Closing a budget gap of at least $1.4 million has posed a challenge for the Regional School Unit 20 Board of Directors in recent weeks, and now the district is faced with the need to hold a referendum vote to find a new way of distributing costs to the nine district towns.

And that won’t happen, said RSU 20 Superintendent Bruce Mailloux, at least not in time to make a difference to taxpayers in the 2012-13 proposed budget.

Monday morning, Mailloux said he and the Board of Directors had operated under the belief that debt service from the former SAD 34 could be spread across the nine district towns by way of a board action. However, the legal question of whether RSU 20 Directors could accomplish that through a board vote was not raised until recently.

That’s because under the RSU 20 consolidation plan, the Reorganization Planning Committee added a clause that recommends the board consider distributing the debt service expenses from the former SAD 34 towns, which Mailloux said is considerably higher than what was the case for the former SAD 56, over all of the district towns.

“We were under the impression the [RSU 20] board could do that,” said Mailloux. “We never thought it would be any other way than through a board action.”

But as it turned out, the question of how the board can execute the distribution of debt service among all of the towns in the event of an “unforeseen cost shift,” said Mailloux, was an issue that needed to be resolved before the 2012-13 budget process is completed.

On Friday, Mailloux learned from district lawyers at the Portland law firm, Drummond and Woodsum, that the re-distribution of debt service can only legally be accomplished through a district wide referendum vote, and Mailloux said that wouldn’t happen this year.

“It is the opinion of Drummond and Woodsum that the board does not have the authority to do that because it requires a change in the [Reorganization Planning Committee’s] plan,” said Mailloux on Monday, adding that the time crunch involved with getting the budget proposal out to voters in June means getting a referendum out to voters on that issue “will not be possible” for this year.

Mailloux explained on Wednesday, May 2, that in the reorganization plan — drafted prior to the formation of RSU 20 in 2009 — a cost sharing formula was developed to determine the assessments for the district towns. Those assessment levels, as part of the consolidation plan, were to remain in place for the first three years of the RSU’s operation.

That cost sharing arrangement ended with the 2011-12 budget, Mailloux said, which means the towns will be assessed on the straight valuation of their communities in the proposed 2012-13 budget.

“Let’s say a community represents 30 percent of the [district’s] total property valuation,” Mailloux said. “That community would then pay 30 percent of all the costs.”

Holding the line for three years on the cost sharing arrangement, said Mailloux, was done in an effort to keep the cost shifts between the former SAD 34 and 56 towns at a minimum.

What complicates the issue is the very nature of each of the former two districts, Mailloux said. There is a provision in the consolidation plan that recommends the RSU 20 Board of Directors vote to spread the payment of debt service from the former districts to all of the nine towns.

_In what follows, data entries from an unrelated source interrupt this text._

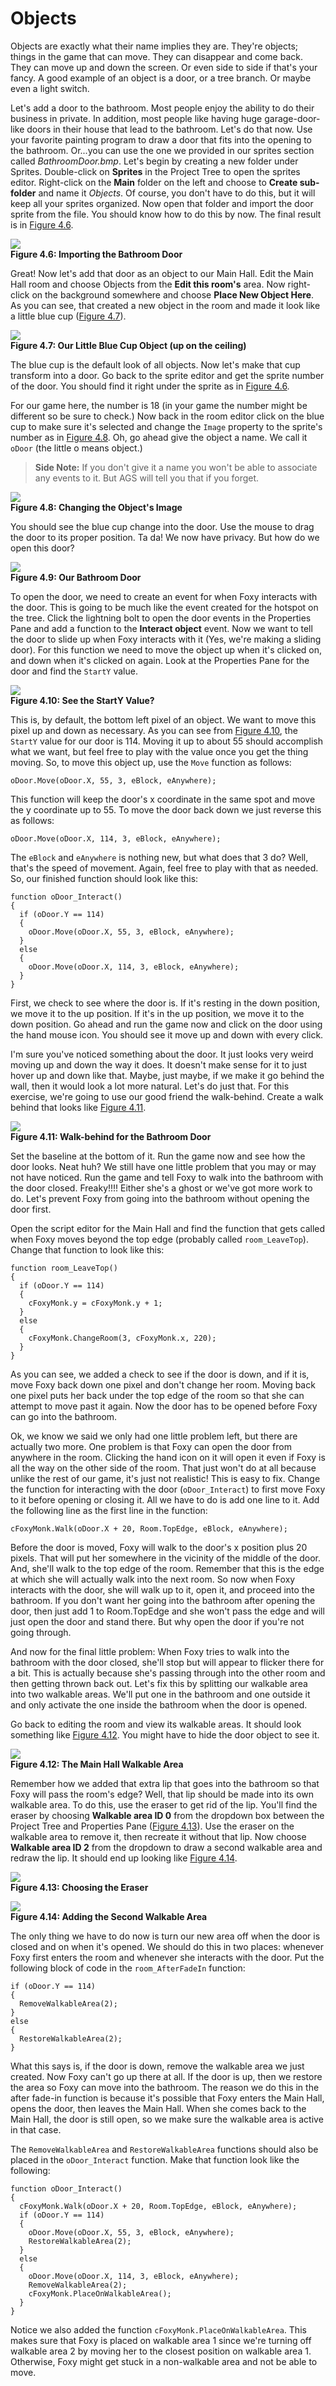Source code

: # Objects

Objects are exactly what their name implies they are.  They're objects; things in the game that can move.  They can disappear and come back.  They can move up and down the screen.  Or even side to side if that's your fancy.  A good example of an object is a door, or a tree branch.  Or maybe even a light switch.

Let's add a door to the bathroom.  Most people enjoy the ability to do their business in private.  In addition, most people like having huge garage-door-like doors in their house that lead to the bathroom.  Let's do that now.  Use your favorite painting program to draw a door that fits into the opening to the bathroom. Or...you can use the one we provided in our sprites section called *BathroomDoor.bmp*. Let's begin by creating a new folder under Sprites.  Double-click on **Sprites** in the Project Tree to open the sprites editor.  Right-click on the **Main** folder on the left and choose to **Create sub-folder** and name it *Objects*. Of course, you don't have to do this, but it will keep all your sprites organized.  Now open that folder and import the door sprite from the file.  You should know how to do this by now.  The final result is in [Figure 4.6](#figure46).

<a name="figure46"></a>
<span>![](../../images/importbathroomdoor.png)<br>**Figure 4.6: Importing the Bathroom Door**</span>

Great! Now let's add that door as an object to our Main Hall.  Edit the Main Hall room and choose Objects from the **Edit this room's** area. Now right-click on the background somewhere and choose **Place New Object Here**. As you can see, that created a new object in the room and made it look like a little blue cup ([Figure 4.7](#figure47)).

<a name="figure47"></a>
<span>![](../../images/bluecupobject.png)<br>**Figure 4.7: Our Little Blue Cup Object (up on the ceiling)**</span>

The blue cup is the default look of all objects.  Now let's make that cup transform into a door.  Go back to the sprite editor and get the sprite number of the door.  You should find it right under the sprite as in [Figure 4.6](#figure46). 

For our game here, the number is 18 (in your game the number might be different so be sure to check.) Now back in the room editor click on the blue cup to make sure it's selected and change the `Image` property to the sprite's number as in [Figure 4.8](#figure48). Oh, go ahead give the object a name.  We call it `oDoor` (the little o means object.)

> **Side Note:** If you don't give it a name you won't be able to associate any events to it.  But AGS will tell you that if you forget.

<a name="figure48"></a>
<span>![](../../images/changeobjectimage.png)<br>**Figure 4.8: Changing the Object's Image**</span>

You should see the blue cup change into the door.  Use the mouse to drag the door to its proper position.  Ta da!  We now have privacy.  But how do we open this door?

<a name="figure49"></a>
<span>![](../../images/bathroomdoor.png)<br>**Figure 4.9: Our Bathroom Door**</span>

To open the door, we need to create an event for when Foxy interacts with the door.  This is going to be much like the event created for the hotspot on the tree.  Click the lightning bolt to open the door events in the Properties Pane and add a function to the **Interact object** event. Now we want to tell the door to slide up when Foxy interacts with it (Yes, we're making a sliding door). For this function we need to move the object up when it's clicked on, and down when it's clicked on again.  Look at the Properties Pane for the door and find the `StartY` value.

<a name="figure410"></a>
<span>![](../../images/startyvalue.png)<br>**Figure 4.10: See the StartY Value?**</span>

This is, by default, the bottom left pixel of an object.  We want to move this pixel up and down as necessary.  As you can see from [Figure 4.10](#figure410), the `StartY` value for our door is 114.  Moving it up to about 55 should accomplish what we want, but feel free to play with the value once you get the thing moving.  So, to move this object up, use the `Move` function as follows:

```agsscript
oDoor.Move(oDoor.X, 55, 3, eBlock, eAnywhere);
```

This function will keep the door's x coordinate in the same spot and move the y coordinate up to 55.  To move the door back down we just reverse this as follows:

```agsscript
oDoor.Move(oDoor.X, 114, 3, eBlock, eAnywhere);
```

The `eBlock` and `eAnywhere` is nothing new, but what does that 3 do? Well, that's the speed of movement.  Again, feel free to play with that as needed.  So, our finished function should look like this:

```agsscript
function oDoor_Interact()
{
  if (oDoor.Y == 114)
  {
    oDoor.Move(oDoor.X, 55, 3, eBlock, eAnywhere);
  }
  else 
  {
    oDoor.Move(oDoor.X, 114, 3, eBlock, eAnywhere);
  }
}
```

First, we check to see where the door is.  If it's resting in the down position, we move it to the up position.  If it's in the up position, we move it to the down position.  Go ahead and run the game now and click on the door using the hand mouse icon.  You should see it move up and down with every click.

I'm sure you've noticed something about the door.  It just looks very weird moving up and down the way it does.  It doesn't make sense for it to just hover up and down like that.  Maybe, just maybe, if we make it go behind the wall, then it would look a lot more natural.  Let's do just that.  For this exercise, we're going to use our good friend the walk-behind.  Create a walk behind that looks like [Figure 4.11](#figure411). 

<a name="figure411"></a>
<span>![](../../images/doorwalkbehind.png)<br>**Figure 4.11: Walk-behind for the Bathroom Door**</span>

Set the baseline at the bottom of it.  Run the game now and see how the door looks.  Neat huh?  We still have one little problem that you may or may not have noticed.  Run the game and tell Foxy to walk into the bathroom with the door closed.  Freaky!!!!  Either she's a ghost or we've got more work to do.  Let's prevent Foxy from going into the bathroom without opening the door first.

Open the script editor for the Main Hall and find the function that gets called when Foxy moves beyond the top edge (probably called `room_LeaveTop`). Change that function to look like this:

```agsscript
function room_LeaveTop()
{
  if (oDoor.Y == 114)
  {
    cFoxyMonk.y = cFoxyMonk.y + 1;
  }
  else
  {
    cFoxyMonk.ChangeRoom(3, cFoxyMonk.x, 220);
  }
}
```

As you can see, we added a check to see if the door is down, and if it is, move Foxy back down one pixel and don't change her room.  Moving back one pixel puts her back under the top edge of the room so that she can attempt to move past it again.  Now the door has to be opened before Foxy can go into the bathroom.

Ok, we know we said we only had one little problem left, but there are actually two more.  One problem is that Foxy can open the door from anywhere in the room.  Clicking the hand icon on it will open it even if Foxy is all the way on the other side of the room.  That just won't do at all because unlike the rest of our game, it's just not realistic!  This is easy to fix.  Change the function for interacting with the door (`oDoor_Interact`) to first move Foxy to it before opening or closing it.   All we have to do is add one line to it.  Add the following line as the first line in the function:

```agsscript
cFoxyMonk.Walk(oDoor.X + 20, Room.TopEdge, eBlock, eAnywhere);
```

Before the door is moved, Foxy will walk to the door's x position plus 20 pixels.  That will put her somewhere in the vicinity of the middle of the door.  And, she'll walk to the top edge of the room.  Remember that this is the edge at which she will actually walk into the next room.  So now when Foxy interacts with the door, she will walk up to it, open it, and proceed into the bathroom.  If you don't want her going into the bathroom after opening the door, then just add 1 to Room.TopEdge and she won't pass the edge and will just open the door and stand there.  But why open the door if you're not going through.

And now for the final little problem: When Foxy tries to walk into the bathroom with the door closed, she'll stop but will appear to flicker there for a bit.  This is actually because she's passing through into the other room and then getting thrown back out.  Let's fix this by splitting our walkable area into two walkable areas.  We'll put one in the bathroom and one outside it and only activate the one inside the bathroom when the door is opened.

Go back to editing the room and view its walkable areas.  It should look something like [Figure 4.12](#figure412). You might have to hide the door object to see it.

<a name="figure412"></a>
<span>![](../../images/hallwalkable2.png)<br>**Figure 4.12: The Main Hall Walkable Area**</span>

Remember how we added that extra lip that goes into the bathroom so that Foxy will pass the room's edge? Well, that lip should be made into its own walkable area.  To do this, use the eraser to get rid of the lip. You'll find the eraser by choosing **Walkable area ID 0** from the dropdown box between the Project Tree and Properties Pane ([Figure 4.13](#figure413)). Use the eraser on the walkable area to remove it, then recreate it without that lip.  Now choose **Walkable area ID 2** from the dropdown to draw a second walkable area and redraw the lip.  It should end up looking like [Figure 4.14](#figure414).

<a name="figure413"></a>
<span>![](../../images/chooseeraser.png)<br>**Figure 4.13: Choosing the Eraser**</span>

<a name="figure414"></a>
<span>![](../../images/hallwalkable3.png)<br>**Figure 4.14: Adding the Second Walkable Area**</span>

The only thing we have to do now is turn our new area off when the door is closed and on when it's opened.  We should do this in two places: whenever Foxy first enters the room and whenever she interacts with the door.  Put the following block of code in the `room_AfterFadeIn` function:

```agsscript
if (oDoor.Y == 114)
{
  RemoveWalkableArea(2);
}
else
{
  RestoreWalkableArea(2);
}
```
What this says is, if the door is down, remove the walkable area we just created.  Now Foxy can't go up there at all.  If the door is up, then we restore the area so Foxy can move into the bathroom. The reason we do this in the after fade-in function is because it's possible that Foxy enters the Main Hall, opens the door, then leaves the Main Hall. When she comes back to the Main Hall, the door is still open, so we make sure the walkable area is active in that case.

The `RemoveWalkableArea` and `RestoreWalkableArea` functions should also be placed in the `oDoor_Interact` function. Make that function look like the following:

```agsscript
function oDoor_Interact()
{
  cFoxyMonk.Walk(oDoor.X + 20, Room.TopEdge, eBlock, eAnywhere);
  if (oDoor.Y == 114)
  {
    oDoor.Move(oDoor.X, 55, 3, eBlock, eAnywhere);
    RestoreWalkableArea(2);
  }
  else 
  {
    oDoor.Move(oDoor.X, 114, 3, eBlock, eAnywhere);
    RemoveWalkableArea(2);
    cFoxyMonk.PlaceOnWalkableArea();
  }
}
```

Notice we also added the function `cFoxyMonk.PlaceOnWalkableArea`. This makes sure that Foxy is placed on walkable area 1 since we're turning off walkable area 2 by moving her to the closest position on walkable area 1.  Otherwise, Foxy might get stuck in a non-walkable area and not be able to move.
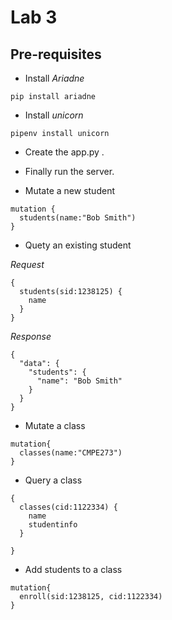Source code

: # Lab 3

## Pre-requisites

* Install _Ariadne_

```
pip install ariadne
```

* Install _unicorn_

```
pipenv install unicorn
```
* Create the app.py .

* Finally run the server.


* Mutate a new student

```
mutation {
  students(name:"Bob Smith") 
}
```

* Quety an existing student

_Request_

```
{
  students(sid:1238125) {
    name
  }  
}
```

_Response_

```
{
  "data": {
    "students": {
      "name": "Bob Smith"
    }
  }
}
```

* Mutate a class

```
mutation{
  classes(name:"CMPE273")
}
```

* Query a class

```
{
  classes(cid:1122334) {
    name
    studentinfo
  }
  
}
```

* Add students to a class

```
mutation{
  enroll(sid:1238125, cid:1122334)
}
```



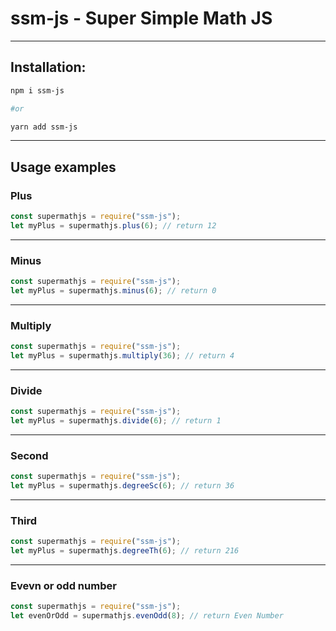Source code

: # ssm-js - Super Simple Math JS

---

## Installation:

```bash
npm i ssm-js

#or

yarn add ssm-js
```

---

## Usage examples

### Plus

```javascript
const supermathjs = require("ssm-js");
let myPlus = supermathjs.plus(6); // return 12
```

---

### Minus

```javascript
const supermathjs = require("ssm-js");
let myPlus = supermathjs.minus(6); // return 0
```

---

### Multiply

```javascript
const supermathjs = require("ssm-js");
let myPlus = supermathjs.multiply(36); // return 4
```

---

### Divide

```javascript
const supermathjs = require("ssm-js");
let myPlus = supermathjs.divide(6); // return 1
```

---

### Second

```javascript
const supermathjs = require("ssm-js");
let myPlus = supermathjs.degreeSc(6); // return 36
```

---

### Third

```javascript
const supermathjs = require("ssm-js");
let myPlus = supermathjs.degreeTh(6); // return 216
```

---

### Evevn or odd number

```javascript
const supermathjs = require("ssm-js");
let evenOrOdd = supermathjs.evenOdd(8); // return Even Number
```
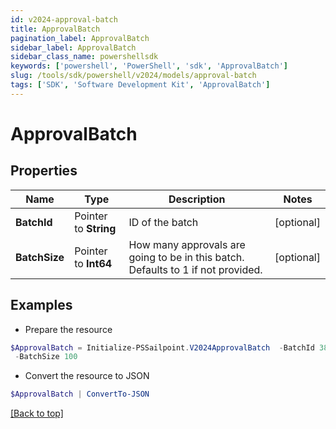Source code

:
 ```yaml
---
id: v2024-approval-batch
title: ApprovalBatch
pagination_label: ApprovalBatch
sidebar_label: ApprovalBatch
sidebar_class_name: powershellsdk
keywords: ['powershell', 'PowerShell', 'sdk', 'ApprovalBatch'] 
slug: /tools/sdk/powershell/v2024/models/approval-batch
tags: ['SDK', 'Software Development Kit', 'ApprovalBatch']
---
```



# ApprovalBatch

## Properties

Name | Type | Description | Notes
------------ | ------------- | ------------- | -------------
**BatchId** |  Pointer to **String** | ID of the batch | [optional] 
**BatchSize** |  Pointer to **Int64** | How many approvals are going to be in this batch. Defaults to 1 if not provided. | [optional] 

## Examples

- Prepare the resource
```powershell
$ApprovalBatch = Initialize-PSSailpoint.V2024ApprovalBatch  -BatchId 38453251-6be2-5f8f-df93-5ce19e295837 `
 -BatchSize 100
```

- Convert the resource to JSON
```powershell
$ApprovalBatch | ConvertTo-JSON
```


[[Back to top]](#)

“The issue is, when we became consolidated, on the Searsport side they were way above [Essential Programs and Services],” said Mailloux.

The EPS formula, which the state uses to determine the level of state funding the district will receive each year, also sets forth guidelines for what the state deems appropriate for staff-to-student ratios.

Mailloux said having staff ratios that are above what EPS calls for is common for small, rural districts, but it often creates the need for locals to cover more of the expense of the budget under the line known as “additional local share.”

The former SAD 34 was also above the EPS formula, Mailloux said, but “not nearly as much” as the former SAD 56.

When the RPC added the clause about the re-distribution of debt service, Mailloux said, the idea behind it was for each of the former districts to help each other out on their respective higher costs — greater EPS expenses on the former SAD 56 side and higher debt service from the former SAD 34.

With the cost sharing arrangement under the consolidation plan coming to an end in the 2011-12 budget year, Using the straight valuations of each community would mean much of the costs would shift over to the former SAD 34 towns.

“Right now, we’ll have to go by straight valuation,” said Mailloux. “The debt service is going to have to stay right where it is, and it’s not going to be pretty.”

When the cost-sharing topic came up at Tuesday’s meeting, BAHS Administrative Assistant Betty Lu Brown asked if the percentage increases shown for the nine towns as part of the April 24 budget talks were accurate.

“They could be more, they could be less, but it would shift more onto the [SAD] 34 side,” Mailloux said. “But the totals are the same.”